- _To do_: Determine the count of lines in the following entries that contain the string "zmienić". Write only the number.

- _Record excerpts_:
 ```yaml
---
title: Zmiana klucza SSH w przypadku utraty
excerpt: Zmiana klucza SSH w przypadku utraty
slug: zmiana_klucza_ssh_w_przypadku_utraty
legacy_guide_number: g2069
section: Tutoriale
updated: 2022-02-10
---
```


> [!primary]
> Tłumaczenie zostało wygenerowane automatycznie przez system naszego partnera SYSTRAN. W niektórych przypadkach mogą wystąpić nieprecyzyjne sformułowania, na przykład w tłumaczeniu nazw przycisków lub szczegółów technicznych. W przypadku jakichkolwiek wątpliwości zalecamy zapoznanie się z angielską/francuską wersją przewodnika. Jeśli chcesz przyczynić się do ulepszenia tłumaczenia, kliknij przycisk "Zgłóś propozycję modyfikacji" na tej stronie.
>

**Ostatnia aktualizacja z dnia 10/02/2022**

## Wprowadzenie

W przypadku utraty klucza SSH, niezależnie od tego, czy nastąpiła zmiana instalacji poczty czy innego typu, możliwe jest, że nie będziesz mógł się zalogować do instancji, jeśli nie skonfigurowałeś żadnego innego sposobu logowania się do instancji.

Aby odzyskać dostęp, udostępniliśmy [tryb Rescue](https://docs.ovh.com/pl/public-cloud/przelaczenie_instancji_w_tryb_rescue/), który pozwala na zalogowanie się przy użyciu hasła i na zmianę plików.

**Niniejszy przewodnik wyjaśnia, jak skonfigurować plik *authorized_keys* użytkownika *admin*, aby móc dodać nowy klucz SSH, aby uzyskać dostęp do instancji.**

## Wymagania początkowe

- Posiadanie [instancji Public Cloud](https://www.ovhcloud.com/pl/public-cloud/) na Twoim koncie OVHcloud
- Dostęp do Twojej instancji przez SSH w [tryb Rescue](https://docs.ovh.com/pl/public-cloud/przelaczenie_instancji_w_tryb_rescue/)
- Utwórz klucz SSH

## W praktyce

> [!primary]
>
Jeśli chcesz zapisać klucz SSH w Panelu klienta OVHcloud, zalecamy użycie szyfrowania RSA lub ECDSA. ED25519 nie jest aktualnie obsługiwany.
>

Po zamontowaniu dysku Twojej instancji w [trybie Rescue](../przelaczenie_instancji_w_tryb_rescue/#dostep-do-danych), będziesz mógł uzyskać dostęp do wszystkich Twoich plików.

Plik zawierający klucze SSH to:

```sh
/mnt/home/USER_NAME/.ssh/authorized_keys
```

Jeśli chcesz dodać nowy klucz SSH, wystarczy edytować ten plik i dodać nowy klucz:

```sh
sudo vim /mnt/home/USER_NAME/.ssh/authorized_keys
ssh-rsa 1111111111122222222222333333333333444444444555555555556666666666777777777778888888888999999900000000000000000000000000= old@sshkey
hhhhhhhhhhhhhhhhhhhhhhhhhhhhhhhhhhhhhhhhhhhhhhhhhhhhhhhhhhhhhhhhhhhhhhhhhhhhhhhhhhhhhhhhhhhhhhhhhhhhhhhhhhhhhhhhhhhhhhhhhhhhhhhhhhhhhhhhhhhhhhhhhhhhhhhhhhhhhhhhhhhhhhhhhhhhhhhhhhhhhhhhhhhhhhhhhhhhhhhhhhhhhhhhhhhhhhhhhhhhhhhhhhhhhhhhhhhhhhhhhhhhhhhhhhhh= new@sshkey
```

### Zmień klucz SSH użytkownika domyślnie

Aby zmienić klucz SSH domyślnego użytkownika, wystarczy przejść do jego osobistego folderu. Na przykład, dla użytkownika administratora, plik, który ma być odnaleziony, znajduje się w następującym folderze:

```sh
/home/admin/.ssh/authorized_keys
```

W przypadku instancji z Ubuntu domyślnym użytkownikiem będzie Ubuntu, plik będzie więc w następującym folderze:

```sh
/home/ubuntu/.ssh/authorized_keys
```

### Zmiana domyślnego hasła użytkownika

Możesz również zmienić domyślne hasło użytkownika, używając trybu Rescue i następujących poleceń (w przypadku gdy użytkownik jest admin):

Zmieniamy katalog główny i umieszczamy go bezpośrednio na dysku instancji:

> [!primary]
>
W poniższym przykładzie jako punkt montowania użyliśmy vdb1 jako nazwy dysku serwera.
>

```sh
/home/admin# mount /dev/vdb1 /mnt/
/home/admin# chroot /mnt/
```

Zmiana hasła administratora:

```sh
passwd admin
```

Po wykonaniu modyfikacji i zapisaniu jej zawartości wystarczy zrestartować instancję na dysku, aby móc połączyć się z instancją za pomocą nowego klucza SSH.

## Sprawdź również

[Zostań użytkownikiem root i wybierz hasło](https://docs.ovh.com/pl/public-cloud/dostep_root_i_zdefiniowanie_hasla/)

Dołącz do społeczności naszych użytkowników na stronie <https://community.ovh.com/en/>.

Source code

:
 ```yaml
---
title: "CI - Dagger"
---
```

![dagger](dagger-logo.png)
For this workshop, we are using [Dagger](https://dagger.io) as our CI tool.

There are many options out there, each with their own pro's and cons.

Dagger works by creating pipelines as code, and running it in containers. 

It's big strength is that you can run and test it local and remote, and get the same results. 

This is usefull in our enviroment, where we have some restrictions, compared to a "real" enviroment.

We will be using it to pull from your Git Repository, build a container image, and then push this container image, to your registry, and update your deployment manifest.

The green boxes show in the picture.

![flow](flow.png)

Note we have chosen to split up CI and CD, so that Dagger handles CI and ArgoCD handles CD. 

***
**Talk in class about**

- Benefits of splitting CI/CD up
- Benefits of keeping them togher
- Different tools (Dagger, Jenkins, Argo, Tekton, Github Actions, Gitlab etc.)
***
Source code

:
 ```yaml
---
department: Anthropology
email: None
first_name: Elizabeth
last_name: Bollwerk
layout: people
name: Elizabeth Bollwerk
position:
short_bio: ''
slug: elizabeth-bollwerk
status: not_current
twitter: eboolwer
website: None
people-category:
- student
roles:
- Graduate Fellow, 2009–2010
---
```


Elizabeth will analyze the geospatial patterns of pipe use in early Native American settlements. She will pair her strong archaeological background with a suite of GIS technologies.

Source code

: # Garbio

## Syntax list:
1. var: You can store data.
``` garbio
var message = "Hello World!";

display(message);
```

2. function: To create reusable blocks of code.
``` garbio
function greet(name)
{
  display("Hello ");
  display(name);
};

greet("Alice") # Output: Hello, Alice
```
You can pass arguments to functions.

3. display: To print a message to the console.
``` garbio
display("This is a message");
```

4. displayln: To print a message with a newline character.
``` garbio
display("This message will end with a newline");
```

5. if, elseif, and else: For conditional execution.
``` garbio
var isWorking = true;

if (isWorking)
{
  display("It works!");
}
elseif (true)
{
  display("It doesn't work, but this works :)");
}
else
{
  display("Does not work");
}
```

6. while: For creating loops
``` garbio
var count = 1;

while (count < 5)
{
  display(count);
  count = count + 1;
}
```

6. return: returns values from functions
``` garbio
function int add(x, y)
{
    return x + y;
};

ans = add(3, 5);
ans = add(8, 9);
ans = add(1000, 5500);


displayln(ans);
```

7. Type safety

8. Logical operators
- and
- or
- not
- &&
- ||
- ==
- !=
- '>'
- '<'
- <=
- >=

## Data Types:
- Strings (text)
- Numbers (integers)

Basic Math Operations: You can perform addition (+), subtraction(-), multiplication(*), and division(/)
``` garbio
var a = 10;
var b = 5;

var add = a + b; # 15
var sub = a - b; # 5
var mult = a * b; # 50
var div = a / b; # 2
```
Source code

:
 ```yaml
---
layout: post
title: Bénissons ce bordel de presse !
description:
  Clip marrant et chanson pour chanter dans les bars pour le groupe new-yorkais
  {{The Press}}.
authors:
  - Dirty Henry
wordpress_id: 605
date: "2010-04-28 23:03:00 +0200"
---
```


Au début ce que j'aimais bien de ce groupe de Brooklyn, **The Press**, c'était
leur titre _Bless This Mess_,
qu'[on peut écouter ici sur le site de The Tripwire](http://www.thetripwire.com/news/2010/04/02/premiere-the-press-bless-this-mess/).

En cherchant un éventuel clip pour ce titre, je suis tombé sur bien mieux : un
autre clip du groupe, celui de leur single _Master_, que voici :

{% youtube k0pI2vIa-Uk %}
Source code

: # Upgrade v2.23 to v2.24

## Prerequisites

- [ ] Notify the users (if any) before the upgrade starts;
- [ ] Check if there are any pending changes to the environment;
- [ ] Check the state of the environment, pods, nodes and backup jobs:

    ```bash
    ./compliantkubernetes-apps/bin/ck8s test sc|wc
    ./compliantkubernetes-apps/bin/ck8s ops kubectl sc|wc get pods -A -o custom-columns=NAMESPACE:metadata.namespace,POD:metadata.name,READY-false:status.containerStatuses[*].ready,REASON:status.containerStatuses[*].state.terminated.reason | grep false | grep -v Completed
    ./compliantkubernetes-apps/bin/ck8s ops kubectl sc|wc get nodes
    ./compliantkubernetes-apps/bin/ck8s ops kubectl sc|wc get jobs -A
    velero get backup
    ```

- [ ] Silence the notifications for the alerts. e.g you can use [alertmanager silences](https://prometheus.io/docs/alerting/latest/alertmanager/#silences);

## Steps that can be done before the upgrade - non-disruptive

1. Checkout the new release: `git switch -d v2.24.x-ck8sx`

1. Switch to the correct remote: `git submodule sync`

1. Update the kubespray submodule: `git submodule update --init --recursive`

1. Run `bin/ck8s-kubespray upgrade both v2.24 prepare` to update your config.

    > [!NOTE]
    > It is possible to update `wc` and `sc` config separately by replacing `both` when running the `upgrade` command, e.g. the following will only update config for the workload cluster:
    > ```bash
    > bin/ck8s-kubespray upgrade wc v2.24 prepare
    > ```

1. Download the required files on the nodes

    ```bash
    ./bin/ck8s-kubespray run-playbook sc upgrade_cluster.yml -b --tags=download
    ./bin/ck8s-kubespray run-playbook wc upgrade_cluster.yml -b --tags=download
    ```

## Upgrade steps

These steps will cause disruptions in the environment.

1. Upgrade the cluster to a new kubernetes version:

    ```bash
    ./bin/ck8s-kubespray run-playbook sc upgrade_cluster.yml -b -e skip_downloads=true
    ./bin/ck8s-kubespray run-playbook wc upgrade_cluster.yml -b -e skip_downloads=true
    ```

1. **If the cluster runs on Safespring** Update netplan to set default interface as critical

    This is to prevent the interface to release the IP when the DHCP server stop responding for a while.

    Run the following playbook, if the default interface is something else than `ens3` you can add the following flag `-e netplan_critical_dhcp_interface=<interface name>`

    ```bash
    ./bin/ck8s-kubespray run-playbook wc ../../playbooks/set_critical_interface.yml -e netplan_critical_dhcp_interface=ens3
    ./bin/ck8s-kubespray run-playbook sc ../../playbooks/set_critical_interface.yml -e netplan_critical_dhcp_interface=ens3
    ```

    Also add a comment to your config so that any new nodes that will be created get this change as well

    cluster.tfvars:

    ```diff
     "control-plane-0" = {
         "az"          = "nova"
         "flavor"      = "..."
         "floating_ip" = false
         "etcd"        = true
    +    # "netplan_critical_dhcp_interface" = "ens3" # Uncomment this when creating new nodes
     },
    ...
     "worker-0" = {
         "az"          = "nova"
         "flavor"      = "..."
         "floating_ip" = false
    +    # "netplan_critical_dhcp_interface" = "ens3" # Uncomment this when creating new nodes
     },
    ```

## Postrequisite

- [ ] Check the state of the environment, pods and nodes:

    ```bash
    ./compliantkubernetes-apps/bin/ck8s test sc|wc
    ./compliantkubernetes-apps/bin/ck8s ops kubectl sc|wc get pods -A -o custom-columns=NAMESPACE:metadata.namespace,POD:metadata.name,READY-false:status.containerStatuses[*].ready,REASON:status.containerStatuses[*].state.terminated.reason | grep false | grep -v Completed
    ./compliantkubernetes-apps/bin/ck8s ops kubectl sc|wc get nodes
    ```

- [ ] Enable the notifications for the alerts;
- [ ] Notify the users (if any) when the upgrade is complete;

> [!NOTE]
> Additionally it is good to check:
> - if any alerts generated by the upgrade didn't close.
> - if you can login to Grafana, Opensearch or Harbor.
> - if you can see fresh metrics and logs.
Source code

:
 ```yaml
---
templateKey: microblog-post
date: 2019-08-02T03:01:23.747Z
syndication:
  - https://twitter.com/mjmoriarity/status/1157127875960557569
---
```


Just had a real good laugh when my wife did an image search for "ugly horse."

- _Answer box_: 2